Ce projet estimé à 55,6 milliards de francs CFA (84,76 millions d’euros) a été financé par un pool de bailleurs conduit par la Banque mondiale (21 milliards de F CFA) et la Banque européenne d’investissement (15,3 milliards de F CFA). Il doit fournir à terme au Burkina 100 MW, soit l’équivalent du tiers de sa capacité de production installée, estimée à 358 mégawatts.
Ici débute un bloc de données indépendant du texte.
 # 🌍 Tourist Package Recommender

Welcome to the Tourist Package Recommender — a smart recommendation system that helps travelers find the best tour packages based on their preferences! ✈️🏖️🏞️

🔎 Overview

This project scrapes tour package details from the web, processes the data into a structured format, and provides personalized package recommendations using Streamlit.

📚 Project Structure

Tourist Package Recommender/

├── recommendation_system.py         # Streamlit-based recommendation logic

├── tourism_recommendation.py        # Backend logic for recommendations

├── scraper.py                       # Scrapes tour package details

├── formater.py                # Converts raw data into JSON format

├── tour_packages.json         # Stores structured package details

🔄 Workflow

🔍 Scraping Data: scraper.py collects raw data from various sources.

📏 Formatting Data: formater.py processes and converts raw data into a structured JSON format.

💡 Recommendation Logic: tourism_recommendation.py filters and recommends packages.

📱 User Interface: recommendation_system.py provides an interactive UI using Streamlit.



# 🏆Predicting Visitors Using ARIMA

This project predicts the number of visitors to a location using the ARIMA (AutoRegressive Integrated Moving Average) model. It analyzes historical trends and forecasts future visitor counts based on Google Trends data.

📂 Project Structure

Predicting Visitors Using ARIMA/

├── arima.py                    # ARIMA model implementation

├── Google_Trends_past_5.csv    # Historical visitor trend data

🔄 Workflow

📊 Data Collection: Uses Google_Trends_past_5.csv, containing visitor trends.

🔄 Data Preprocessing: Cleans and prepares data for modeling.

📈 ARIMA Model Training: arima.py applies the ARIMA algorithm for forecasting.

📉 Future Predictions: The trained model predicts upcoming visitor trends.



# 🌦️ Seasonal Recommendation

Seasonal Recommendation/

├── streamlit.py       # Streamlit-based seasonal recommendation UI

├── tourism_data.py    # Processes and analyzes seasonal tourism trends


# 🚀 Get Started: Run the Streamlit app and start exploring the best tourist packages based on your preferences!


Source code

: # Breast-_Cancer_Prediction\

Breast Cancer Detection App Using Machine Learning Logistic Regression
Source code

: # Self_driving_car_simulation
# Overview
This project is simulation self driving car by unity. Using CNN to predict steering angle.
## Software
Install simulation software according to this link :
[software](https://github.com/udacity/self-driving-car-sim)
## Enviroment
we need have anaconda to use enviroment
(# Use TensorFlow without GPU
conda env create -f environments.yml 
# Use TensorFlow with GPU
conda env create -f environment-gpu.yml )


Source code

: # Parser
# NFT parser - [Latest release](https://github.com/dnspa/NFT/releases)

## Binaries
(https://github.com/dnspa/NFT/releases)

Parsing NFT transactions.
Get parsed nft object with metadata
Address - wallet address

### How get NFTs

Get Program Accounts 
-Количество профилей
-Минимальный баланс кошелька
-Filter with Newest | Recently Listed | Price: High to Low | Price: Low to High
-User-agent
En attendant le prolongement de la ligne de transport de 330 kV jusqu’à Kumasi, dans le centre du Ghana, le projet permet déjà au Burkina d’importer 50 MW auprès de la société publique ghanéenne d’électricité, la Volta River Authority, de quoi répondre aux besoins de pas moins de 40 % des clients burkinabè de l’entreprise publique d’électricité, Sonabel.

Économies

Les travaux, exécutés par le constructeur français Eiffage portent sur 188 km de ligne de 225 kV et deux postes de dispatching à la Patte d’Oie et à Zagtouli, respectivement au sud et en banlieue ouest de la capitale. « Cette ligne a l’avantage d’éviter à Sonabel la construction d’une centrale diesel. Le coût de la production électrique ghanéenne, d’origine hydraulique, est de l’ordre de 35 francs le kilowattheure, contre 70 à 80 francs en moyenne pour la production de l’énergie thermique », assure Mustapha Kamar, directeur de développement chez Eiffage Énergie.

Présent en Afrique de l’Ouest depuis près de trente ans, le groupe Eiffage, un des acteurs majeurs des projets électriques, revendique une approche africaine. « Nous réalisons nos travaux en partenariat avec des entreprises locales en formant leurs cadres pour assurer un transfert de savoir-faire. C’est le cas avec Bahydro qui a réalisé les travaux de génie civil sur cette ligne d’interconnexion Bolgatenga-Ouagadougou », souligne M. Kamar.

Interconnecter pour diversifier l’approvisionnement

« Avec ce projet, la politique des interconnexions électriques est désormais en marche au Burkina Faso », s’est exclamé le ministre burkinabè de l’Énergie, Bachir Ismael Ouédraogo. Alors que la demande d’électricité progresse en moyenne de 13 % par an, 80 % des Burkinabè en sont toujours privés. Sonabel mise non seulement le solaire avec l’entrée en production de la centrale solaire de Zagtouli (33 megawatts),  inaugurée en 2017, mais aussi sur les interconnexions électriques pour diversifier ses sources de production et améliorer la distribution.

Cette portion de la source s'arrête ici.